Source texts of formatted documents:
★ ★ ★

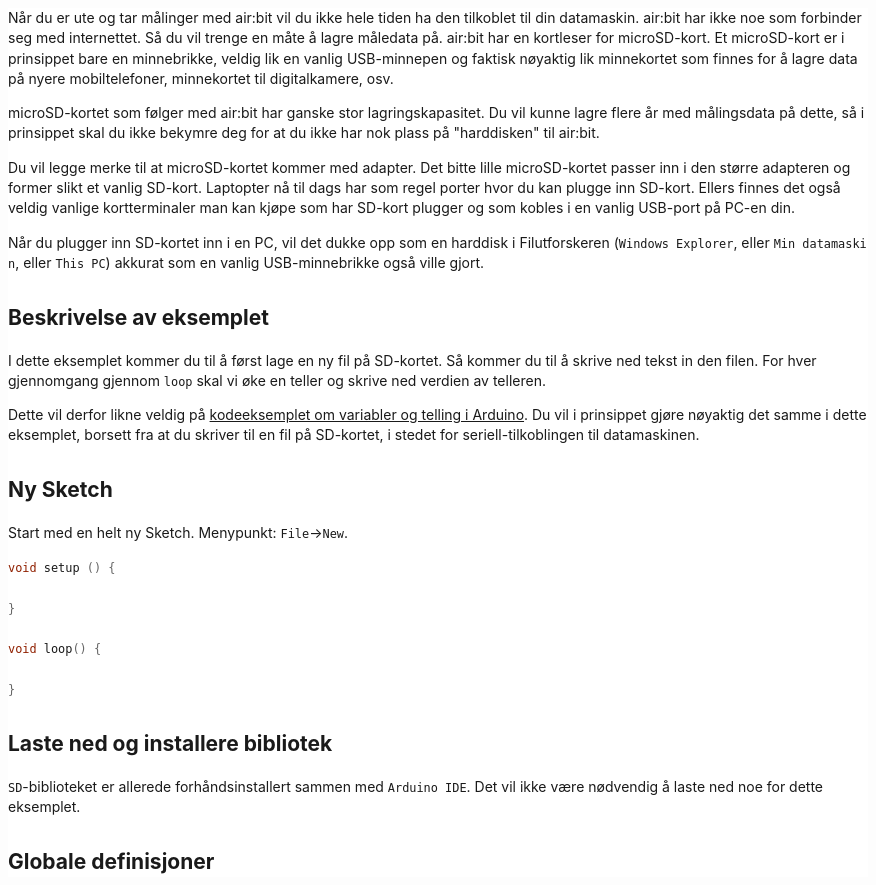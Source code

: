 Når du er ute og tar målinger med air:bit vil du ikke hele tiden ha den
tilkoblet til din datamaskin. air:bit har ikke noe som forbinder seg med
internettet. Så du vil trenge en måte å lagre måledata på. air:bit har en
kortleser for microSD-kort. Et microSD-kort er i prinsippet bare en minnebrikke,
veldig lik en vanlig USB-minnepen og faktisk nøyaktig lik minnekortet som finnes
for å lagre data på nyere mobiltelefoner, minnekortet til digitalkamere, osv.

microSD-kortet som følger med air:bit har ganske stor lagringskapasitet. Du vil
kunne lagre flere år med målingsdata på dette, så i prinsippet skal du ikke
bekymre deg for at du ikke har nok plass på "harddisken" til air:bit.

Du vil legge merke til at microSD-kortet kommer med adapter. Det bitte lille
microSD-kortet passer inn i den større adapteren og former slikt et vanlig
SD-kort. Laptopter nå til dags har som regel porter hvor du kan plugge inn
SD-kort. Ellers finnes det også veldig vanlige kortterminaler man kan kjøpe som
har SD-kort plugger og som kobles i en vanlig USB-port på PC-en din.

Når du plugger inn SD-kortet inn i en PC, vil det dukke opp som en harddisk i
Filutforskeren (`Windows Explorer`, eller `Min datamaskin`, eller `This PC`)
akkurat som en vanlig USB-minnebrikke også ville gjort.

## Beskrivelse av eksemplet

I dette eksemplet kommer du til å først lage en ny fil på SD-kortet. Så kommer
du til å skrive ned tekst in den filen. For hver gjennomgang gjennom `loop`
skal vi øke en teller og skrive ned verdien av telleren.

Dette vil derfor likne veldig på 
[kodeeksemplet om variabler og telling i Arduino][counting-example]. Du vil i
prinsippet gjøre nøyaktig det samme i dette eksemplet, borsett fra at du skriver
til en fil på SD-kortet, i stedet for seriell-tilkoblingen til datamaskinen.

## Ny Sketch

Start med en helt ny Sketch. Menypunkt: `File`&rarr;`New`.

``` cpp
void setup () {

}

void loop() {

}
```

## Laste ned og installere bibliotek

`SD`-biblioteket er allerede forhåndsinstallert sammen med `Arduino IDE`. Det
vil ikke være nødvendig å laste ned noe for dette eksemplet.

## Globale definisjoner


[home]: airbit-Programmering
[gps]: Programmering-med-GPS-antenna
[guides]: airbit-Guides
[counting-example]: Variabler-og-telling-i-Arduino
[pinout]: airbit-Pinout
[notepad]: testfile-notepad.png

★ ★ ★

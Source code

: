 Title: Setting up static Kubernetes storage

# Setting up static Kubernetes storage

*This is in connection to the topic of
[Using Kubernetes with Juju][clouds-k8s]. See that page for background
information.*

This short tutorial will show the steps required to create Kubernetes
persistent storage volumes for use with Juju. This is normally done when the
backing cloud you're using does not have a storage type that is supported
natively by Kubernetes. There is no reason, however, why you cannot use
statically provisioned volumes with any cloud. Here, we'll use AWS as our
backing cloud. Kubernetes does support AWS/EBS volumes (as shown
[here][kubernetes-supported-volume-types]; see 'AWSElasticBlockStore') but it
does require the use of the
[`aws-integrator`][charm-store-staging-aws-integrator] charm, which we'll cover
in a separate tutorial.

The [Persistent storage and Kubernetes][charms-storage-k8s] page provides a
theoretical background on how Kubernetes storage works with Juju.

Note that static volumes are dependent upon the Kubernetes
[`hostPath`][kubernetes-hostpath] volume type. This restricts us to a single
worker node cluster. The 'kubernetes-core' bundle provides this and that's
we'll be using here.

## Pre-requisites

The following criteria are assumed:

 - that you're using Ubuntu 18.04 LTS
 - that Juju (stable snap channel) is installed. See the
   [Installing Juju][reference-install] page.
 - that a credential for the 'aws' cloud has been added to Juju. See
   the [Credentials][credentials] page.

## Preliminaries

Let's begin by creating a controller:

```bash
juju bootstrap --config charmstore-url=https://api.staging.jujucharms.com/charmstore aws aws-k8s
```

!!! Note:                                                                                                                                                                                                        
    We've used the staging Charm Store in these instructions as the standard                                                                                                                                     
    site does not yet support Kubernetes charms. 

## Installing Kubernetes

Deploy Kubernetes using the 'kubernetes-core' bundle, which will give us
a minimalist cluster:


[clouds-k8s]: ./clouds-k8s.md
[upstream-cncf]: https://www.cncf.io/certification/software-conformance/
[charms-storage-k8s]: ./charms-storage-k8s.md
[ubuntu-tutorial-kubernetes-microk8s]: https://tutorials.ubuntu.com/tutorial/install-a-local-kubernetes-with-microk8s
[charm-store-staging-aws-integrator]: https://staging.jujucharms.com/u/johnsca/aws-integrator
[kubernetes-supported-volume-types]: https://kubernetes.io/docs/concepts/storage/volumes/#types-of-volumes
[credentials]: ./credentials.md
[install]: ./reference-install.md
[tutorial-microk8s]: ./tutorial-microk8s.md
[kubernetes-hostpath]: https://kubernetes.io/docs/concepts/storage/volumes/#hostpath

★ ★ ★

Task to complete: Would you print exactly, and only, the lines of the data above from the line with "- that Juju" through the line with "## Preliminaries", inclusive?

Response below:
 - that Juju (stable snap channel) is installed. See the
   [Installing Juju][reference-install] page.
 - that a credential for the 'aws' cloud has been added to Juju. See
   the [Credentials][credentials] page.

## Preliminaries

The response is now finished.